Ivan Krylov
2025-Dec-21 19:53 UTC
[Rd] Vector underflow [-1] in sort(method="radix", na.last=NA)
Hello R-devel,
Some inputs cause sort(method="radix") to try to read vectors at index
-1, which is caught for character vectors on some builds that use clang
-fsanitize=address since r89198:
podman run --rm -it \
registry.gitlab.com/rdatatable/dockerfiles/r-devel-clang-san \
R -q -s -e "order(NA_character_, 'c', method = 'radix',
na.last = NA)"
# Error in order(NA_character_, "c", method = "radix",
na.last = NA) :
# attempt access index -1/1 in STRING_ELT
Since savetl_end() did not run, some CHARSXPs retain their altered
TRUELENGTHs.
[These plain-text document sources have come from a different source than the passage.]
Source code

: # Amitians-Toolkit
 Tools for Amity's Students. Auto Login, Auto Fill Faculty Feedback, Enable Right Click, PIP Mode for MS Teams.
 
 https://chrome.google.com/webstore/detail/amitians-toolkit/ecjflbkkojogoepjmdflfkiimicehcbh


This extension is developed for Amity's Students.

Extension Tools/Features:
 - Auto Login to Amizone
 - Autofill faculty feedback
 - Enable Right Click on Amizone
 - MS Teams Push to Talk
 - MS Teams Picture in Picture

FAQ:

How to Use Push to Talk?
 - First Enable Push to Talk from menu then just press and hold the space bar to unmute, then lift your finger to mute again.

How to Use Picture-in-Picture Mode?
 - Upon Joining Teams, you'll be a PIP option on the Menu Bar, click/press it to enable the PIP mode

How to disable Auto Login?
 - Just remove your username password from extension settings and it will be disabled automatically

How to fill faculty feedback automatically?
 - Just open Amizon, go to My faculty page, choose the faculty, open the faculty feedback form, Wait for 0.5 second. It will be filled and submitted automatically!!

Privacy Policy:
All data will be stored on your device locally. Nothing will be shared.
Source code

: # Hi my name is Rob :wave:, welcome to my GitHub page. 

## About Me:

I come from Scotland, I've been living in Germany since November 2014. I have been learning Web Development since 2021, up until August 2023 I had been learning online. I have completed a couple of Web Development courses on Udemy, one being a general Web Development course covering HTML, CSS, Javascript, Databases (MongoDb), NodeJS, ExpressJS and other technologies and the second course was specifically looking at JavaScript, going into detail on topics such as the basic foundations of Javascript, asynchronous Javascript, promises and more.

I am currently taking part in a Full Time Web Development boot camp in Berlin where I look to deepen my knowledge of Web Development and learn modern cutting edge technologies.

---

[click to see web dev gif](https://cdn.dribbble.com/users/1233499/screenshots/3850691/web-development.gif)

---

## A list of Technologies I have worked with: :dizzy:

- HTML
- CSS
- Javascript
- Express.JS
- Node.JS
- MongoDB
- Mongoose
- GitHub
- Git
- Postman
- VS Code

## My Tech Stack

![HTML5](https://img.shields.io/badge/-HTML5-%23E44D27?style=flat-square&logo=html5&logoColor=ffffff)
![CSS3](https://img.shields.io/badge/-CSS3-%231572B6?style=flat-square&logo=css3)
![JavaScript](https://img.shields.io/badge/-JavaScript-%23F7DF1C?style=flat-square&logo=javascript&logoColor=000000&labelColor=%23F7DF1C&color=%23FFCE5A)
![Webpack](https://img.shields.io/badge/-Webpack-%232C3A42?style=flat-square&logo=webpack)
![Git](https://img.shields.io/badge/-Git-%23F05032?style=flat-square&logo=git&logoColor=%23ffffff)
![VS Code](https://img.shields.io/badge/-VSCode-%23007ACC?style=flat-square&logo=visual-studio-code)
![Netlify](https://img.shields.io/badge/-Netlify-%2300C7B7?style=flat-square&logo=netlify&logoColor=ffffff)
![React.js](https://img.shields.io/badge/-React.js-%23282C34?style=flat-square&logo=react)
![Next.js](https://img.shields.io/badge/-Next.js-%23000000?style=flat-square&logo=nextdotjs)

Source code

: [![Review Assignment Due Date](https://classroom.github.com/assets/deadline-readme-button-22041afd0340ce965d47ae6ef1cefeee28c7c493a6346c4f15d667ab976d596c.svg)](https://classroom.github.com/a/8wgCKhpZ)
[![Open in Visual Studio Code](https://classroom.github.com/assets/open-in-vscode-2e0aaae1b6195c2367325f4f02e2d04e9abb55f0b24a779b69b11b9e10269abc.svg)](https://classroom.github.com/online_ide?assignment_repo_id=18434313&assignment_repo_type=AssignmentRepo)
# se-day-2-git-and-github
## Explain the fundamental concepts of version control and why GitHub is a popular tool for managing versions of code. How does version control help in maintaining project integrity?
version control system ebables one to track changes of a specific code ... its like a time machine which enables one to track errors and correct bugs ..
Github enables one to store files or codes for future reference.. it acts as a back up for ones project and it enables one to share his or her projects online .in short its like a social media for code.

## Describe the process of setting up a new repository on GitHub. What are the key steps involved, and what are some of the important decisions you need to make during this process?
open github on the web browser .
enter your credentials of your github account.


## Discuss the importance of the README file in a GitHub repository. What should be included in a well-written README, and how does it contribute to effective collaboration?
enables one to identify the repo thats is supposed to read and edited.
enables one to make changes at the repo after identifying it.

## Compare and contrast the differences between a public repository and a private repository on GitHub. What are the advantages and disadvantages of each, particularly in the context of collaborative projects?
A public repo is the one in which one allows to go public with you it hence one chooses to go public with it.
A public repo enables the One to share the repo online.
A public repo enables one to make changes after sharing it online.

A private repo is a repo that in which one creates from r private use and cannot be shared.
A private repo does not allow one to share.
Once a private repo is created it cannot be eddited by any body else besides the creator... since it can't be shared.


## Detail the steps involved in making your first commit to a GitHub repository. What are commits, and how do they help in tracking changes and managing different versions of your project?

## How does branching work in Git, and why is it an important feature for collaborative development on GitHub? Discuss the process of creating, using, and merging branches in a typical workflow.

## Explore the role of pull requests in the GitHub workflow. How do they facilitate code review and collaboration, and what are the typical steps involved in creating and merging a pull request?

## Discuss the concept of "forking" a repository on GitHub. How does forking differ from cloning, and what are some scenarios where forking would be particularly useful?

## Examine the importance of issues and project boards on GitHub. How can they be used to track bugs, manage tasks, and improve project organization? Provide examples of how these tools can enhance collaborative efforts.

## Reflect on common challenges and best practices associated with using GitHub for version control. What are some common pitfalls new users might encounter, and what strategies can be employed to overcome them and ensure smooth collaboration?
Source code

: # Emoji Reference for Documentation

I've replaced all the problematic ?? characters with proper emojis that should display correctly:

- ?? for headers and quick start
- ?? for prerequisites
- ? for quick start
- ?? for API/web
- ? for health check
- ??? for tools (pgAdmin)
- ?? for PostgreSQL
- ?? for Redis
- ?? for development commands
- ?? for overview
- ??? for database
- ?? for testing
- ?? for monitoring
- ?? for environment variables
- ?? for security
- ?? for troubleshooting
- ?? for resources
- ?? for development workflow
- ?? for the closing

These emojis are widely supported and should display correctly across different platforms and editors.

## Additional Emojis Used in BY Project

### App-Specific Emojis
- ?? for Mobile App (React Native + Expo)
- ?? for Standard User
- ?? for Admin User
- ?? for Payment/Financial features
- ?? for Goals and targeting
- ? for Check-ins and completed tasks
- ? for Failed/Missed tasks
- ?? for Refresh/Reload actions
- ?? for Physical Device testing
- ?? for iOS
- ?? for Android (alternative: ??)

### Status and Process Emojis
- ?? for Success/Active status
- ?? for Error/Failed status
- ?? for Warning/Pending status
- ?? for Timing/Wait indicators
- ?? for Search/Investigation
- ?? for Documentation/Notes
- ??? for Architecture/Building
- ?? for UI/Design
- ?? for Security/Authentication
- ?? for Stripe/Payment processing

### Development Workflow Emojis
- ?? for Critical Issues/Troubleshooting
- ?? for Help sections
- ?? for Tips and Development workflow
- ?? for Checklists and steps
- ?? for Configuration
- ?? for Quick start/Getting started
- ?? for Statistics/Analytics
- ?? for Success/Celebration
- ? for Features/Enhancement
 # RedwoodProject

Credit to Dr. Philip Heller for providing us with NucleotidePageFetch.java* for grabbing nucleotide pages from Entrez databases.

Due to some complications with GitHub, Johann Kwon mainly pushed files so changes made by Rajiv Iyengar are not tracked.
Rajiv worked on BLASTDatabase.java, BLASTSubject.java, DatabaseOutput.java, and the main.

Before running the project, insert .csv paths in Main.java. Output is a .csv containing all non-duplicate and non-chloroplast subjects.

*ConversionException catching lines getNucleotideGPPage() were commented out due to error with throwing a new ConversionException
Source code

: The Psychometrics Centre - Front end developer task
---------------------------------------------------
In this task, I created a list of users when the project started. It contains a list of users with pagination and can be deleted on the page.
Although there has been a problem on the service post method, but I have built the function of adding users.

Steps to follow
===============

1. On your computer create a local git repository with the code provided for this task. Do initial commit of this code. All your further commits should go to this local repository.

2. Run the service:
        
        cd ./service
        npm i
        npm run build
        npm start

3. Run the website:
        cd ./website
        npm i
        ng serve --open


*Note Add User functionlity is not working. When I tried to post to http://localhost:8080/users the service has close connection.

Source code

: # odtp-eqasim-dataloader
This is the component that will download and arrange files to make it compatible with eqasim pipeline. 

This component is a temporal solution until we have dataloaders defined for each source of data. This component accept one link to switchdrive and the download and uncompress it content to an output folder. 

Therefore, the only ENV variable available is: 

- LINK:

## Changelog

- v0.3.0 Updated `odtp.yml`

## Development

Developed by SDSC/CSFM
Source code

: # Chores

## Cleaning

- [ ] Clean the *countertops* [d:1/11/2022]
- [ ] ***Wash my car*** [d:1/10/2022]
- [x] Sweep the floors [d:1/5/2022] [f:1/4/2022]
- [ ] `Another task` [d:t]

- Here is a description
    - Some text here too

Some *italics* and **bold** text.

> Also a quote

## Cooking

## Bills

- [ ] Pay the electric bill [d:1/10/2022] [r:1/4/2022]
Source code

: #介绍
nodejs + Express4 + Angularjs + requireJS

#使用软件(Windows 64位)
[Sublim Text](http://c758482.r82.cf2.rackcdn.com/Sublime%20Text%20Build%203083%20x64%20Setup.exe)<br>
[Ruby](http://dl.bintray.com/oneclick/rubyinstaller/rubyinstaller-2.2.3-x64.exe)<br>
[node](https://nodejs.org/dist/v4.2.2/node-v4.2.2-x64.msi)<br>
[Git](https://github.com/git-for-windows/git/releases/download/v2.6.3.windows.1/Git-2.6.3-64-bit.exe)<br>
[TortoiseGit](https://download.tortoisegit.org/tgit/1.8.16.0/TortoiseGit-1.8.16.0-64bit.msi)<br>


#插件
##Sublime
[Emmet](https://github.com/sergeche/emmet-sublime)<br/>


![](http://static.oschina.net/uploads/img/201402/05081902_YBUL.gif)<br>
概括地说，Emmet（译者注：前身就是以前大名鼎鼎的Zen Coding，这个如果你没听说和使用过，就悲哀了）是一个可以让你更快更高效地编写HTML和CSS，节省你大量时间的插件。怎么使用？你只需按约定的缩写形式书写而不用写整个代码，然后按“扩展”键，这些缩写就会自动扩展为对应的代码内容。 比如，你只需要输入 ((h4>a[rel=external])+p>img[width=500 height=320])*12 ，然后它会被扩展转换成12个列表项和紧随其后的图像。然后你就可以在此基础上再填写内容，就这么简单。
The R session is then likely to crash when it tries to
read a negative-numbered hash bucket (usually during install() while
lazy-loading bytecode for another function call, e.g., when wrapping
the order() call in try()).
This seems to be a matter of catching elements already sorted as NA on
a previous pass:
Index: src/main/radixsort.c
==================================================================---
src/main/radixsort.c (revision 89211)
+++ src/main/radixsort.c (working copy)
@@ -1766,7 +1766,9 @@
// this edge case had to be taken care of
// here.. (see the bottom of this file for
// more explanation)
- switch (TYPEOF(x)) {
+ if (o[i] == 0) { // already sorted as NA
+ isSorted = false;
+ } else switch (TYPEOF(x)) {
case INTSXP:
if (INTEGER(x)[o[i] - 1] == NA_INTEGER) {
isSorted = false;
I don't entirely understand what causes src/main/radixsort.c to call
the non-inlined version of STRING_ELT in some cases.
--
Best regards,
Ivan
iuke-tier@ey m@iii@g oii uiow@@edu
2025-Dec-22 21:08 UTC
[Rd] [External] Vector underflow [-1] in sort(method="radix", na.last=NA)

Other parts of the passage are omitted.